1. A man advises his buddy who will meet a girl on a blind date.  He suggests that if the date does not go well, he can always abandon her and select an alternative girl to meet with.  He asks, "Do you have a backup plan?"
2. A group of friends drive to a concert, but they are not sure if tickets will be sold out, so they have a backup plan to visit a night club just in case.

Как сказать по-русски?


----------



## willem81

I think this concept can be expressed in Russian as запасной вариант, запасной план, резервный план.


----------



## learnerr

Да, и я думаю, что эти варианты хорошо подойдут при каком-нибудь описании "американистой" жизни (скажем, при переводе заграничного боевика); в описанных контекстах они прозвучали бы довольно специфически, особенно "запасной план". Хотя, с другой стороны, сами контексты специфические.  В реальной жизни, полагаю, концепт не будет назван никаким существительным (в большинстве случаев): вполне можно ограничиться простым перечислением возможных вариантов, ранжируя их по степени приемлимости или вероятности при помощи союзов и наречий ("если вдруг билетов не будет, рванём в найтклуб; как тебе идея?").


----------



## willem81

learnerr said:


> Да, и я думаю, что эти варианты хорошо подойдут при каком-нибудь описании "американистой" жизни (скажем, при переводе заграничного боевика); в описанных контекстах они прозвучали бы довольно специфически, особенно "запасной план". Хотя, с другой стороны, сами контексты специфические.  В реальной жизни, полагаю, концепт не будет назван никаким существительным (в большинстве случаев): вполне можно ограничиться простым перечислением возможных вариантов, ранжируя их по степени приемлимости или вероятности при помощи союзов и наречий ("если вдруг билетов не будет, рванём в найтклуб; как тебе идея?").



Учитывая тенденцию заимствования английских терминов, таких как волатильность, ритейл, бэкграунд, дауншифтинг, не удивлюсь, если среди англицизмов в недалеком будущем появится и backup plan.)


----------



## Saluton

learnerr is right, we would rarely use anything like вариант or план in contexts like these, but if we would, запасной вариант would work fine.
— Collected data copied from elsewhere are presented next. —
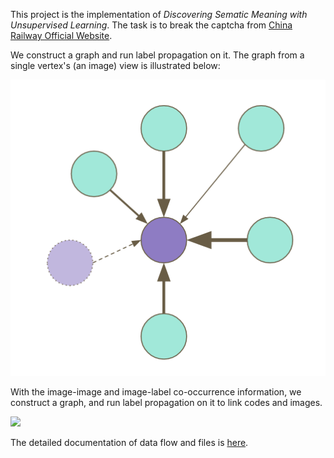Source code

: This project is the implementation of _Discovering Sematic Meaning with Unsupervised Learning_. The task is to break the captcha from [China Railway Official Website](http://www.12306.cn). 

We construct a graph and run label propagation on it. The graph from a single vertex's (an image) view is illustrated below:

![](instructions/graph.png)


With the image-image and image-label co-occurrence information, we construct a graph, and run label propagation on it to link codes and images.



![](instructions/DATA_FLOW.png)

The detailed documentation of data flow and files is [here](https://github.com/normanyahq/Break12306Captcha/blob/master/instructions/instruction.md).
Запасной план is also OK but would be much rarer. The word резервный is bookish and unlikely to be used in the given examples.

А словосочетание едва ли будет позаимствовано, потому что, как вы сами указали, заимствуются обычно термины, т.е. слова из официальной речи, а не из разговорной.


----------



## Lotto74

'Backup plan' is a term widely used in computer industry. The corresponding Russian expression is 'схема/план резервного копирования'. However, IT pros usually just say 'план бэкапа'. So, the word 'бэкап' is already used in Russian.


----------



## willem81

It is indeed used as a computing and software term. Original English terms are sometimes more suitable for that, than their Russian translations, e.g. дефолт, снэпшот, пинг, байт-стаффинг and others.


----------



## Lotto74

willem81 said:


> байт-стаффинг and others.



Sorry, what is a 'byte stuffing/staffing" ?  By the way, 'snapshot' is not better than 'снимок'.


----------



## willem81

Byte stuffing is a certain mechanism that applies in transmission of data by some protocols. It's a low-level programming term. And it even is not translated into Russian, but taken as it is.


----------



## Boyar

*Вариант про запас* could be an option, too.


RhoKappa said:


> ... so they have a backup plan to [visit ...]
> Как сказать по-русски?


По-русски в таких случаях часто говорят: *ну, а если не получится, то тогда [пойдём в ...]*


----------



## Lotto74

willem81 said:


> Byte stuffing is a certain mechanism that applies in transmission of data by some protocols. It's a low-level programming term. And it even is not translated into Russian, but taken as it is.



Oh. Got it. Thanks.


----------



## MaxPray

RhoKappa said:


> I cannot find the word backup in my Russian dictionary.  So far, I found поддержка, but I do not think that is right.  Backup plan in English is most commonly referred to as a secondary or alternate plan, in case the primary plan fails.  Here are some examples.
> 
> 1. A man advises his buddy who will meet a girl on a blind date.  He suggests that if the date does not go well, he can always abandon her and select an alternative girl to meet with.  He asks, "Do you have a backup plan?"
> 2. A group of friends drive to a concert, but they are not sure if tickets will be sold out, so they have a backup plan to visit a night club just in case.
> 
> Как сказать по-русски?



"План Б"


----------



## Saluton

MaxPray said:


> "План Б"


Possible, too, but very rare.


----------



## Enquiring Mind

It seems to me that the issue here is that "back-up" plan is the wrong word in English.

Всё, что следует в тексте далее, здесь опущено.